Since Xsudo was mentioned above in a discussion of constructs that are difficult to find manually eg. doubly-lined ALSs and David's MSHS, it occurs to me that while it and 'human-style' computer solvers are ingenious creations, they have also put a dent, apparently, in what is perceived as manual solving.

IMO, there should be full disclosure -as one frequent poster does do- when one of these or a personally-created solver are/is used to present a solution or part of a solution even if it is a single chain/construct.

Fwiw: Manual solutions have some distinguishing characteristics: They have a consistent originality.

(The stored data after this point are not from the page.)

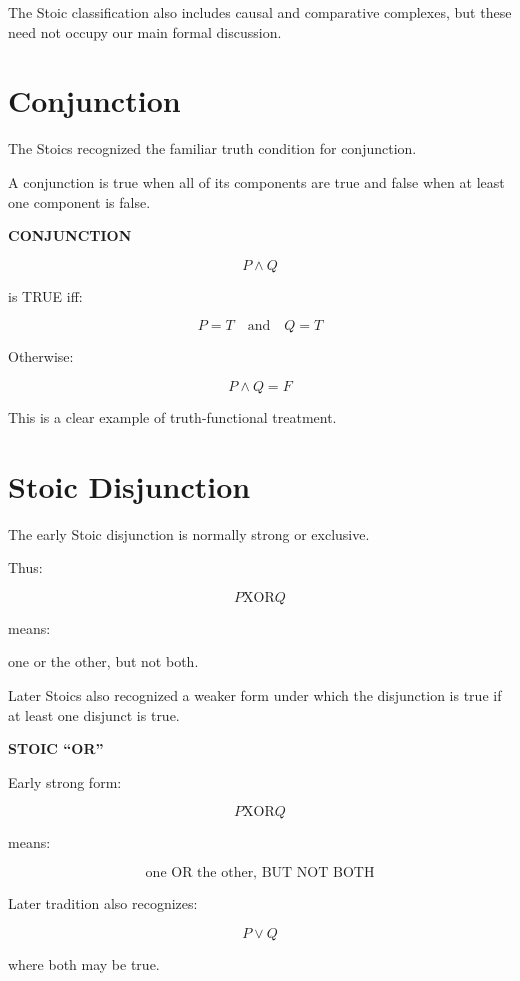 \documentclass[11pt]{article}
\newcommand{\xor}{\mathbin{\mathrm{XOR}}}
\begin{document}
The Stoic classification also includes causal and comparative
complexes, but these need not occupy our main formal discussion.

\section{Conjunction}

The Stoics recognized the familiar truth condition for
conjunction.

A conjunction is true when all of its components are true and
false when at least one component is false.

\begin{whiteboard}
\textbf{CONJUNCTION}

\[
P\land Q
\]

is TRUE iff:

\[
P=T
\quad\text{and}\quad
Q=T
\]

Otherwise:

\[
P\land Q=F
\]
\end{whiteboard}

This is a clear example of truth-functional treatment.

\section{Stoic Disjunction}

The early Stoic disjunction is normally strong or exclusive.

Thus:

\[
P\xor Q
\]

means:

\begin{center}
one or the other, but not both.
\end{center}

Later Stoics also recognized a weaker form under which the
disjunction is true if at least one disjunct is true.

\begin{whiteboard}
\textbf{STOIC ``OR''}

Early strong form:

\[
P\xor Q
\]

means:

\[
\boxed{
\text{one OR the other, BUT NOT BOTH}
}
\]

Later tradition also recognizes:

\[
P\lor Q
\]

where both may be true.
\end{whiteboard}
\end{document}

They often use constructs that were not addressed in the 'human-style' computer solvers and they occasionally have both logic and carelessness based mistakes (something that has certainly dogged me over my solving years). And it goes without saying that manual solutions can take a lot of time- the more difficult the puzzle, the longer the time.